Categories: Salford Business School

New Prime Minister Liz Truss today announced plans to tackle the energy crisis. Bills will be capped at £2,400 for the next two years. But what does this mean for the economy? Economic expert Tony Syme gives his view.

Tony said: "It comes eight months since the French government imposed a price cap. Acting so early in the crisis and with the energy giant EDF under state control, the cost to the company is estimated to be £15bn this year. With today’s announcement, the cost to the UK government is estimated to be £130bn-£150bn. That’s quite a difference.

"How this will be paid will be set out in the Chancellor’s fiscal statement later month, but one thing is clear for now. It will be taxpayers who will fund this government borrowing, rather than the energy companies who are making record profits.

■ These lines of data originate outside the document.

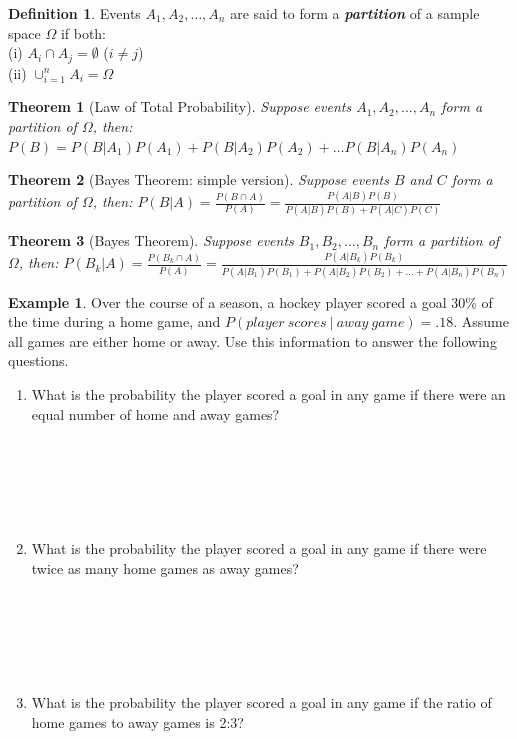 \documentclass[
  11pt,
]{book}
\newtheorem{theorem}{Theorem}[chapter]
\theoremstyle{definition}
\newtheorem{definition}{Definition}[chapter]
\theoremstyle{definition}
\newtheorem{example}{Example}[chapter]
\theoremstyle{definition}
\theoremstyle{definition}
\theoremstyle{remark}
\begin{document}
\begin{definition}
Events \(A_1, A_2, \ldots, A_n\) are said to form a \textbf{\emph{partition}} of a sample space \(\Omega\) if both:\\
(i) \(A_i \cap A_j = \emptyset\) (\(i \neq j\))\\
(ii) \(\cup_{i=1}^n A_i = \Omega\)\\
\end{definition}

\begin{theorem}[Law of Total Probability]
Suppose events \(A_1, A_2, \ldots, A_n\) form a partition of \(\Omega\), then:
\(P(B) = P(B|A_1)P(A_1) + P(B|A_2)P(A_2) + \ldots P(B|A_n)P(A_n)\)
\end{theorem}

\begin{theorem}[Bayes Theorem: simple version]
Suppose events \(B\) and \(C\) form a partition of \(\Omega\), then:
\(P(B|A) = \frac{P(B \cap A)}{P(A)} = \frac{P(A|B)P(B)}{P(A|B)P(B)+P(A|C)P(C)}\)
\end{theorem}

\begin{theorem}[Bayes Theorem]
Suppose events \(B_1, B_2, \ldots, B_n\) form a partition of \(\Omega\), then:
\(P(B_k|A) = \frac{P(B_k \cap A)}{P(A)} = \frac{P(A|B_k)P(B_k)}{P(A|B_1)P(B_1)+P(A|B_2)P(B_2) + \ldots + P(A|B_n)P(B_n)}\)
\end{theorem}

\begin{example}
Over the course of a season, a hockey player scored a goal 30\% of the time during a home game, and \(P(player\ scores\ |\ away\ game) = .18\). Assume all games are either home or away. Use this information to answer the following questions.
\end{example}

\begin{enumerate}
\def\labelenumi{(\alph{enumi})}
\item
  What is the probability the player scored a goal in any game if there were an equal number of home and away games?\\
  \strut \\
  \strut \\
  \strut \\
\item
  What is the probability the player scored a goal in any game if there were twice as many home games as away games?\\
  \strut \\
  \strut \\
  \strut \\
\item
  What is the probability the player scored a goal in any game if the ratio of home games to away games is 2:3?\\
  \strut \\
  \strut \\
  \strut \\
\end{enumerate}
\end{document}

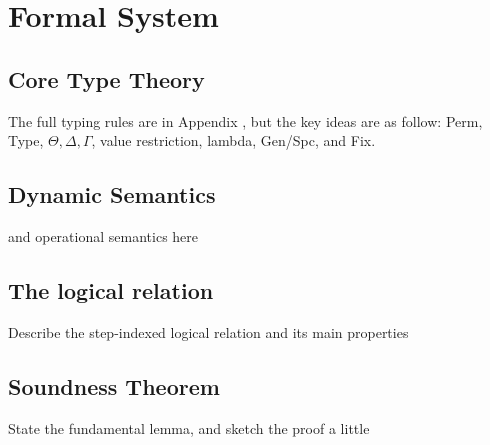 \section{Formal System}\label{sec:formal_system}

\subsection{Core Type Theory}

The full typing rules are in Appendix \label{subsec:static_sem}, but the key
ideas are as follow: \textsf{Perm}, \textsf{Type}, $\Theta, \Delta, \Gamma$,
value restriction, lambda, Gen/Spc, and Fix.

\subsection{Dynamic Semantics}\label{subsec:semantics}

and operational semantics here

\subsection{The logical relation}

Describe the step-indexed logical relation and its main properties 

\subsection{Soundness Theorem}

State the fundamental lemma, and sketch the proof a little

"Will it ease the cost-of-living crisis? No. Even with the one-off £400 discount, the typical household bill will rise from the current cap of £1,971 to £2,100 next month, before rising to £2,500 in January. The price cap was £1,277 in March.

"The imposition of a price cap is very welcome, but far too late. Inflation has been allowed to rise unchecked and an autumn of strikes is looming as pay has failed to keep pace. The time for government borrowing had been when interest rates were so low. They are now rising while declining confidence in the UK economy has seen the pound fall to its lowest value since the 1980s. That is the price of previous inaction and we will all now pay the cost."